This topic describes how to create a PyODPS 3 node and the limits of PyODPS 3 nodes in DataWorks.

Limits

  • Python 3 defines bytecode differently in different subversions such as Python 3.7 and Python 3.8.

    MaxCompute is compatible with Python 3.7. A MaxCompute client that uses another subversion of Python 3 returns an error when code that has specific syntax is run. For example, a MaxCompute client that uses Python 3.8 returns an error when code that has the finally block syntax is run. We recommend that you use Python 3.7.

  • Each PyODPS 3 node can process a maximum of 50 MB of data and occupy a maximum of 1 GB of memory. Otherwise, DataWorks terminates the PyODPS 3 node. For a PyODPS 3 node, do not write code that processes an excessively large amount of data.
  • PyODPS 3 nodes can run on a shared resource group or an exclusive resource group for scheduling that is purchased after April 2020. If your exclusive resource group for scheduling is purchased before April 2020, you can submit a ticket to upgrade the resource group.

Create a PyODPS 3 node

  1. Go to the DataStudio page.
    1. Log on to the DataWorks console.
    2. In the left-side navigation pane, click Workspaces.
    3. In the top navigation bar, select the region in which the workspace that you want to manage resides. Find the workspace and click DataStudio in the Actions column.
  2. Move the pointer over the Create icon and choose CreateNode > MaxCompute > PyODPS 3.
    Alternatively, you can click the name of the desired workflow in the Business Flow section, right-click MaxCompute, and then choose Create Node > PyODPS 3.

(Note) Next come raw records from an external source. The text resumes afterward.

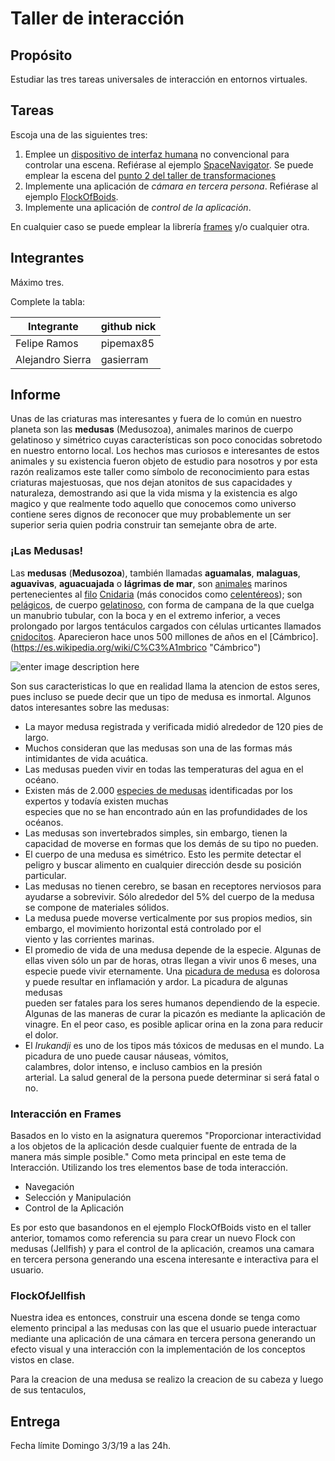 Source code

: # Taller de interacción

## Propósito

Estudiar las tres tareas universales de interacción en entornos virtuales.

## Tareas

Escoja una de las siguientes tres:

1. Emplee un [dispositivo de interfaz humana](https://en.wikipedia.org/wiki/Human_interface_device) no convencional para controlar una escena. Refiérase al ejemplo [SpaceNavigator](https://github.com/VisualComputing/frames/tree/master/examples/basics/SpaceNavigator). Se puede emplear la escena del [punto 2 del taller de transformaciones](https://github.com/VisualComputing/Transformations_ws)
2. Implemente una aplicación de _cámara en tercera persona_. Refiérase al ejemplo [FlockOfBoids](https://github.com/VisualComputing/frames/tree/master/examples/demos/FlockOfBoids).
3. Implemente una aplicación de _control de la aplicación_.

En cualquier caso se puede emplear la librería [frames](https://github.com/VisualComputing/frames) y/o cualquier otra.

## Integrantes

Máximo tres.

Complete la tabla:

| Integrante | github nick |
|------------|-------------|
|Felipe Ramos        | pipemax85 |
|Alejandro Sierra        | gasierram |


## Informe

Unas de las criaturas mas interesantes y fuera de lo común en nuestro planeta son las **medusas** (Medusozoa), animales marinos de cuerpo gelatinoso y simétrico cuyas características son poco conocidas sobretodo en nuestro entorno local. 
Los hechos mas curiosos e interesantes de estos animales y su existencia fueron objeto de estudio para nosotros y por esta razón realizamos este taller como símbolo de reconocimiento para estas criaturas majestuosas, que nos dejan atonitos de sus capacidades y naturaleza, demostrando asi que la vida misma y la existencia es algo magico y que realmente todo aquello que conocemos como universo contiene seres dignos de reconocer que muy probablemente un ser superior seria quien podria construir tan semejante obra de arte.  


### ¡Las Medusas!

Las **medusas** (**Medusozoa**), también llamadas **aguamalas**, **malaguas**, **aguavivas**, **aguacuajada** o **lágrimas de mar**, son [animales](https://es.wikipedia.org/wiki/Animal "Animal") marinos pertenecientes al [filo](https://es.wikipedia.org/wiki/Filo "Filo")  [Cnidaria](https://es.wikipedia.org/wiki/Cnidaria "Cnidaria") (más conocidos como [celentéreos](https://es.wikipedia.org/wiki/Celent%C3%A9reos "Celentéreos")); son [pelágicos](https://es.wikipedia.org/wiki/Pel%C3%A1gico "Pelágico"), de cuerpo [gelatinoso](https://es.wikipedia.org/wiki/Gelatina "Gelatina"), con forma de campana de la que cuelga un manubrio tubular, con la boca y en el extremo inferior, a veces prolongado por largos tentáculos cargados con células urticantes llamados [cnidocitos](https://es.wikipedia.org/wiki/Cnidocito "Cnidocito"). Aparecieron hace unos 500 millones de años en el [Cámbrico].
(https://es.wikipedia.org/wiki/C%C3%A1mbrico "Cámbrico")

![enter image description here](https://static3.larioja.com/www/multimedia/201708/22/media/cortadas/medusas-kcyB--624x385@La%20Rioja.jpg)

Son sus caracteristicas lo que en realidad llama la atencion de estos seres, pues incluso se puede decir que un tipo de medusa es inmortal. 
Algunos datos interesantes sobre las medusas:

 - La mayor medusa registrada y verificada midió alrededor de 120 pies de largo.
  - Muchos consideran que las medusas son una de las formas más intimidantes de vida acuática.
  - Las medusas pueden vivir en todas las temperaturas del agua en el    océano.
- Existen más de 2.000  [especies de    medusas](http://www.medusapedia.com/especies-medusas/ "Especies de   
   medusas") identificadas por los expertos y todavía existen muchas    
   especies que no se han encontrado aún en las profundidades de los    
   océanos.
- Las medusas son invertebrados simples, sin embargo, tienen la    capacidad de moverse en formas que los demás de su tipo no pueden.
- El cuerpo de una medusa es simétrico. Esto les permite detectar el    peligro y buscar alimento en cualquier dirección desde    su
   posición    particular.
- Las medusas no tienen cerebro, se basan en receptores nerviosos para    ayudarse a sobrevivir.
         Sólo alrededor del 5% del cuerpo de la medusa se compone de    materiales sólidos.
- La medusa puede moverse verticalmente por sus propios medios, sin    embargo, el movimiento horizontal está controlado por el   
   viento y las    corrientes marinas.
- El promedio de vida de una medusa depende de la especie. Algunas de    ellas viven sólo un par de horas, otras llegan a vivir 
   unos 6 meses,    una especie puede vivir eternamente.
         Una  [picadura de    medusa](http://www.medusapedia.com/picaduras-medusas-toxicidad-tratamiento/
   "Picaduras de medusas, toxicidad y tratamiento")  es dolorosa y puede
   resultar en inflamación y ardor. La picadura de algunas medusas      
   pueden ser fatales para los seres humanos dependiendo de la especie. 
   Algunas de las maneras de curar la picazón es mediante la aplicación 
   de vinagre. En el peor caso, es posible aplicar orina en la zona para
   reducir el dolor.
- El  _Irukandji_  es uno de los tipos más tóxicos de medusas en el    mundo. La picadura de uno puede causar náuseas, vómitos,   
   calambres,    dolor intenso, e incluso cambios en la presión   
   arterial. La salud    general de la persona puede determinar si será 
   fatal o no.

### Interacción en Frames 
Basados en lo visto en la asignatura queremos "Proporcionar interactividad a los objetos de la aplicación desde cualquier fuente de entrada de la manera más simple posible." Como meta principal en este tema de Interacción. Utilizando los tres elementos base de toda interacción. 

 - Navegación  
 - Selección y Manipulación
 -  Control de la Aplicación

Es por esto que basandonos en el ejemplo FlockOfBoids visto en el taller anterior, tomamos como referencia su para crear un nuevo Flock con medusas (Jellfish) y para el control de la aplicación, creamos una camara en tercera persona generando una escena interesante e interactiva para el usuario. 

### FlockOfJellfish
Nuestra idea es entonces, construir una escena donde se tenga como elemento principal a las medusas con las que el usuario puede interactuar mediante una aplicación de una cámara en tercera persona generando un efecto visual y una interacción con la implementación de los conceptos vistos en clase. 

Para la creacion de una medusa se realizo la creacion de su cabeza y luego de sus tentaculos, 


## Entrega

Fecha límite Domingo 3/3/19 a las 24h.
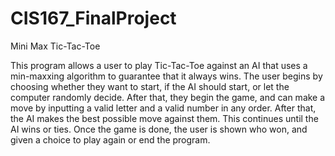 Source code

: # CIS167_FinalProject
 Mini Max Tic-Tac-Toe

This program allows a user to play Tic-Tac-Toe against an AI that uses
a min-maxxing algorithm to guarantee that it always wins. The user begins
by choosing whether they want to start, if the AI should start, or let the
computer randomly decide. After that, they begin the game, and can make a
move by inputting a valid letter and a valid number in any order. After that,
the AI makes the best possible move against them. This continues until the AI
wins or ties. Once the game is done, the user is shown who won, and given a
choice to play again or end the program. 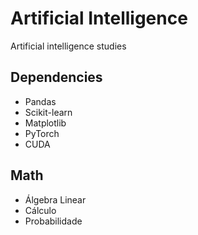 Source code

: # Artificial Intelligence
 Artificial intelligence studies

 ## Dependencies
 - Pandas
 - Scikit-learn
 - Matplotlib
 - PyTorch
 - CUDA

 ## Math
 - Álgebra Linear
 - Cálculo
 - Probabilidade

    For more information about how to create a workflow, see Create a workflow.

  3. In the Create Node dialog box, configure the Name and Path parameters.
    Note The node name must be 1 to 128 characters in length and can contain letters, digits, underscores (_), and periods (.).
  4. Click Commit.
  5. Configure and run the PyODPS 3 node.
    If you want to use the execute_sql() method, you must configure the parameters that are used to execute SQL statements.
    hints={'odps.sql.python.version': 'cp37', 'odps.isolation.session.enable': True}
    If you want to use a user-defined function (UDF) of DataFrame, such as df.map, df.map_reduce, df.apply, or df.agg, add the following configuration:
    hints={'odps.isolation.session.enable': True}

    PyODPS determines the runtime environment of the UDF and commits SQL statements based on the version of Python that the client uses. For example, a public Python UDF is used to call the DataFrame API. If the client uses Python 3, statements are interpreted based on Python 3. If the UDF executes a statement that is specific to Python 2, such as a print statement, the client returns the ScriptError error. For more information about how to reference a third-party package in a PyODPS 2 node, see Use a PyODPS node to reference a third-party package.

  6. On the configuration tab of the PyODPS 3 node, click Properties in the right-side navigation pane. On the Properties tab, configure scheduling properties for the node. For more information, see Configure basic properties.
  7. Save and commit the node.
    Notice You must configure the Rerun and Parent Nodes parameters on the Properties tab before you commit the node.
    1. Click the Save icon in the top toolbar to save the node.
    2. Click the Submit icon in the toolbar.
    3. In the Commit Node dialog box, configure the Change description parameter.
    4. Click OK.
    If the workspace that you use is in standard mode, you must click Deploy in the upper-right corner to deploy the node after you commit it. For more information, see Deploy nodes.
  8. Perform O&M operations on the node. For more information, see O&M overview of auto triggered nodes.

FAQ: How do I determine whether a custom Python script is successfully run?

The logic for determining whether a custom Python script is successfully run is the same as the logic for determining whether a custom Shell script is successfully run. For more information, see Create a Shell node.